WHAT TO DO - From the records below, determine the number of lines containing "Visual". Output that number alone.
DATASET RECORDS Start Marker
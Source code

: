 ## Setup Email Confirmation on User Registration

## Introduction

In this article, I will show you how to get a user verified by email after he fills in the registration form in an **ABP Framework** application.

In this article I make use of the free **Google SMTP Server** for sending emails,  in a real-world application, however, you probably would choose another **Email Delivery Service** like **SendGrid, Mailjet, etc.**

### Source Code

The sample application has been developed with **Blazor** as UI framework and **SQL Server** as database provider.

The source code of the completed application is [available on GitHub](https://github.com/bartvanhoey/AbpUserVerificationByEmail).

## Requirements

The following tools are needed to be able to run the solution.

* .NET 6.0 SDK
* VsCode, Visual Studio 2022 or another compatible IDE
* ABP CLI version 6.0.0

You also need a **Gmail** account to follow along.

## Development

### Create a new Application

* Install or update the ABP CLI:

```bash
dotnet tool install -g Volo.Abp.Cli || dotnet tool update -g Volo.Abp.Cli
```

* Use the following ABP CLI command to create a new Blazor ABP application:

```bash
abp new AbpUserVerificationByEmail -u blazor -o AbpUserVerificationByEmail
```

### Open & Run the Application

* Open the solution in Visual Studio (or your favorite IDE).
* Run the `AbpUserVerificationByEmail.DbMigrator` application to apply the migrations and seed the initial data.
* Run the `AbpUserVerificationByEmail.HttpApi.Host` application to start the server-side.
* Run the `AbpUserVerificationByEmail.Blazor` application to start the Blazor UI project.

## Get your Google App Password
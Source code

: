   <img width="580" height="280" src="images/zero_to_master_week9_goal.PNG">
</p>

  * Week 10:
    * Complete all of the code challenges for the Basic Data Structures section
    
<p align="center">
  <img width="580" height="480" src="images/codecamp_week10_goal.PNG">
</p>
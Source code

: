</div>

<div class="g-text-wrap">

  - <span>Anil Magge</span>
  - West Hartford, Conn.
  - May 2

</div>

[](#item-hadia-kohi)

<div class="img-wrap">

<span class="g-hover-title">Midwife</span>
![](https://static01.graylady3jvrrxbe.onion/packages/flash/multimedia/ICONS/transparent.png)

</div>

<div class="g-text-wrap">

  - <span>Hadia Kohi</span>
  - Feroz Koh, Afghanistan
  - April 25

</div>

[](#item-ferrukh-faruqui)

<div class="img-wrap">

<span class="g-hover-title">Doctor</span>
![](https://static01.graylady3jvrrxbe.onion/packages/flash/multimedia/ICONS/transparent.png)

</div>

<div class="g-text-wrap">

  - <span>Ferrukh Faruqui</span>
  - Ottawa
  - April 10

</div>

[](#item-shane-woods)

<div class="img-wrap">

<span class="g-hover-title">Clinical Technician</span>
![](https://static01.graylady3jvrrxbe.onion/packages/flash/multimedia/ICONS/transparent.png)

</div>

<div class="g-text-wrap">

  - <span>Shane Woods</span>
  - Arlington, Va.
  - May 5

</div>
DATASET RECORDS End Marker
OUTPUT OF THE EXERCISE - 2